RECORDS SHOWN: Begin

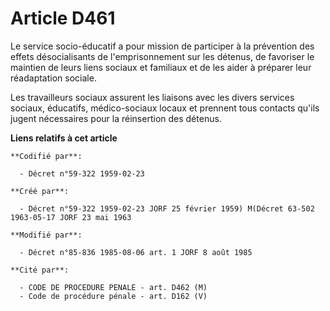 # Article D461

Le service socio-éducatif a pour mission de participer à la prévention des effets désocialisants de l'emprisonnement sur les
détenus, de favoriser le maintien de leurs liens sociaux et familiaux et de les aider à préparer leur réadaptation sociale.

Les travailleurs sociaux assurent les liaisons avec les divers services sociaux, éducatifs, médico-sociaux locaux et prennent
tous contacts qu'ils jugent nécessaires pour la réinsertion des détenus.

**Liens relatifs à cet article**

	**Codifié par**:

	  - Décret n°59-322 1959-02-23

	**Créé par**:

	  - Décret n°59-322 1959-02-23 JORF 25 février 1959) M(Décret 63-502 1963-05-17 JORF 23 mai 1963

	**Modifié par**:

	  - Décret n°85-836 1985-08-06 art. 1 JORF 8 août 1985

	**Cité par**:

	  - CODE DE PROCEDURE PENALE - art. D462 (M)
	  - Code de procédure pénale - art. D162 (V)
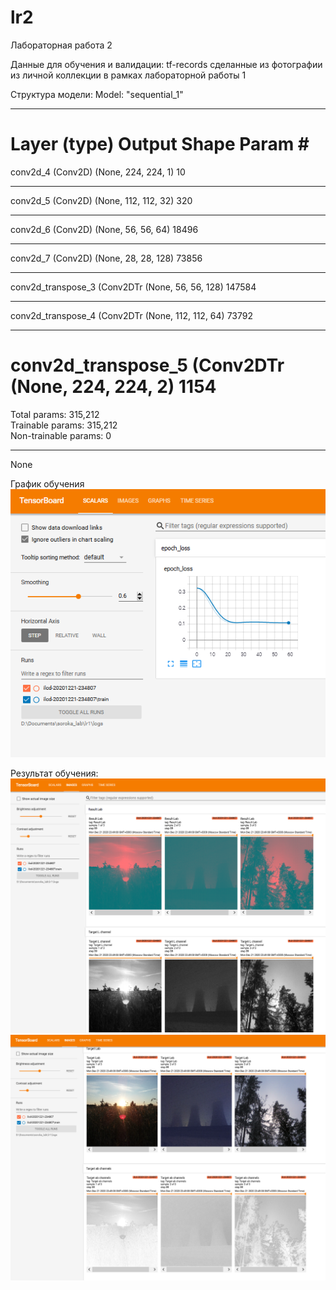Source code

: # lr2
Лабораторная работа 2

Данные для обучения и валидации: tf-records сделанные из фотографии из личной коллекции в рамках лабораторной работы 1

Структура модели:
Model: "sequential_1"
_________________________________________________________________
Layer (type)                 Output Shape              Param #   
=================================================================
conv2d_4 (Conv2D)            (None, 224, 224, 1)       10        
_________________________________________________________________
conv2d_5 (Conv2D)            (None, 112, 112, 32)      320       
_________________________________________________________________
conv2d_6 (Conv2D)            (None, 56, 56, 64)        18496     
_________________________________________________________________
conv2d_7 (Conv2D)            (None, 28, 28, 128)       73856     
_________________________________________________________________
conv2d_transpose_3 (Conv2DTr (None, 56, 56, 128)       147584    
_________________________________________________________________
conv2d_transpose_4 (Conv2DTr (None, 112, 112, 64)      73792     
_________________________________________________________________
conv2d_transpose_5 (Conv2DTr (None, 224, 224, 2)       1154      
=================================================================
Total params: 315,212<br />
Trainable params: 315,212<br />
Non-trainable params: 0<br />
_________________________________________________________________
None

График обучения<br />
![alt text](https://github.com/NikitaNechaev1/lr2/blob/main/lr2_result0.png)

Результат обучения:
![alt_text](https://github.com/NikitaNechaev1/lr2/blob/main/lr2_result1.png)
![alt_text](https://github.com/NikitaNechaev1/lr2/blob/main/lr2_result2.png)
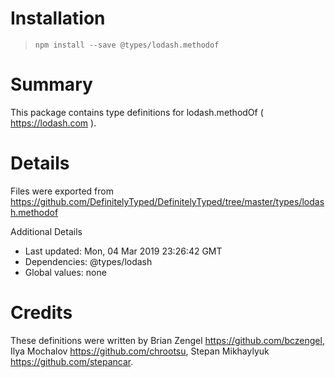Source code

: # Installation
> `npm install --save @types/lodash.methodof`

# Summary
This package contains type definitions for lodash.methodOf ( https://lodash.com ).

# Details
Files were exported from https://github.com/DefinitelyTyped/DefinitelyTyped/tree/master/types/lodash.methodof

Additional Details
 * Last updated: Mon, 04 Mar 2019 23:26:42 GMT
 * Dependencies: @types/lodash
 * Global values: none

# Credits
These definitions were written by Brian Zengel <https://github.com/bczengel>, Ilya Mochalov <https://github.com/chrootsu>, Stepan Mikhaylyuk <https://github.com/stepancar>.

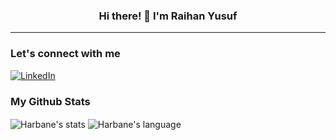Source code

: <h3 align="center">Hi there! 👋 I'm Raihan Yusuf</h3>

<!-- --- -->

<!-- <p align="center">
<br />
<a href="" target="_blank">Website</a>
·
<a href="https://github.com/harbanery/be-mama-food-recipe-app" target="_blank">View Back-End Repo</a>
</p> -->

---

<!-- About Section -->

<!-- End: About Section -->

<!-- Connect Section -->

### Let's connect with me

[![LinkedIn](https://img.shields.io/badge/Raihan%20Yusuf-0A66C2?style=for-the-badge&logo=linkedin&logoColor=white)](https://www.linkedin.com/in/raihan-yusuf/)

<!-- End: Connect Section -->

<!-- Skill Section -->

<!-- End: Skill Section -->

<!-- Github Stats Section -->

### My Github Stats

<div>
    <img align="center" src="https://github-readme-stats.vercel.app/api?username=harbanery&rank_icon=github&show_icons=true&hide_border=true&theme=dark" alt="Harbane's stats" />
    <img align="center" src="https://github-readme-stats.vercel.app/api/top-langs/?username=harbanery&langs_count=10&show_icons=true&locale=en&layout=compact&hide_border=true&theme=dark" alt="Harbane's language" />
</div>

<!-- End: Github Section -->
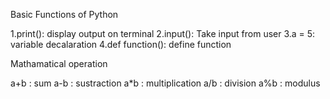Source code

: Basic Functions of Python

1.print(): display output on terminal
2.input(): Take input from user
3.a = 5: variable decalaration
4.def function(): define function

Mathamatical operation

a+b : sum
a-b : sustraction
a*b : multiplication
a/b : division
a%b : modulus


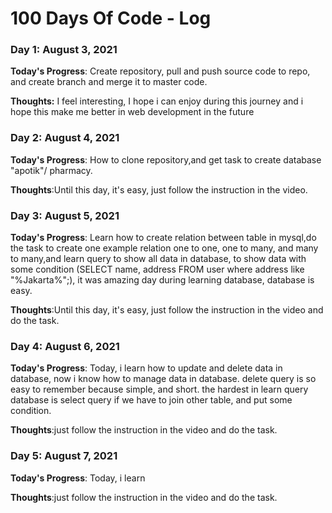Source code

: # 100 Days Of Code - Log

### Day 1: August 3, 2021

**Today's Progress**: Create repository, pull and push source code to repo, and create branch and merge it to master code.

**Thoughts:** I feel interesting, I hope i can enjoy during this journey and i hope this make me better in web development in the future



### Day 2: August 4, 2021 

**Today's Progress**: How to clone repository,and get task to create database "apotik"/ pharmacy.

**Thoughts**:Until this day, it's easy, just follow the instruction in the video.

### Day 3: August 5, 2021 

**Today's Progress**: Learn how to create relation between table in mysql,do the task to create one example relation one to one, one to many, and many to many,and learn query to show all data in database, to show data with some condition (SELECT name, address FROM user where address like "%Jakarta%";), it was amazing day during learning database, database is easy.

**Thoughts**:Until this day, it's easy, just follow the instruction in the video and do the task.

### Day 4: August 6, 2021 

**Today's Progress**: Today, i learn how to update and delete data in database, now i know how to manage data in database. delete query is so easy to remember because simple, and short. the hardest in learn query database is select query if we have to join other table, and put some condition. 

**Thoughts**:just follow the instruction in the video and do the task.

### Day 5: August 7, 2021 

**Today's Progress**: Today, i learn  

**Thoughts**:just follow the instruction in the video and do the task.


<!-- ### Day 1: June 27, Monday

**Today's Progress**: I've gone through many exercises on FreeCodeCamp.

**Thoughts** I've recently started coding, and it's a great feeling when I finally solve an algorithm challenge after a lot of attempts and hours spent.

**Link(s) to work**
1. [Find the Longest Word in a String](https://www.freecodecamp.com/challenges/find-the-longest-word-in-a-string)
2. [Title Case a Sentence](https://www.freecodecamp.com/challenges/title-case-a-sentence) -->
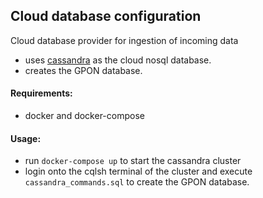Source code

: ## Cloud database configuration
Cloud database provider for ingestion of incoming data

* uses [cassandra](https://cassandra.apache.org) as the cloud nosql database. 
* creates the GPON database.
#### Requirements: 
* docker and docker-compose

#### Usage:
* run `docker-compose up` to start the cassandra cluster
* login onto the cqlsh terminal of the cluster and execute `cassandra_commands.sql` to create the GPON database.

RECORDS SHOWN: End

TASK ITEM — From the entries above, copy each line holding "during".

TASK RESULT —
**Thoughts:** I feel interesting, I hope i can enjoy during this journey and i hope this make me better in web development in the future
**Today's Progress**: Learn how to create relation between table in mysql,do the task to create one example relation one to one, one to many, and many to many,and learn query to show all data in database, to show data with some condition (SELECT name, address FROM user where address like "%Jakarta%";), it was amazing day during learning database, database is easy.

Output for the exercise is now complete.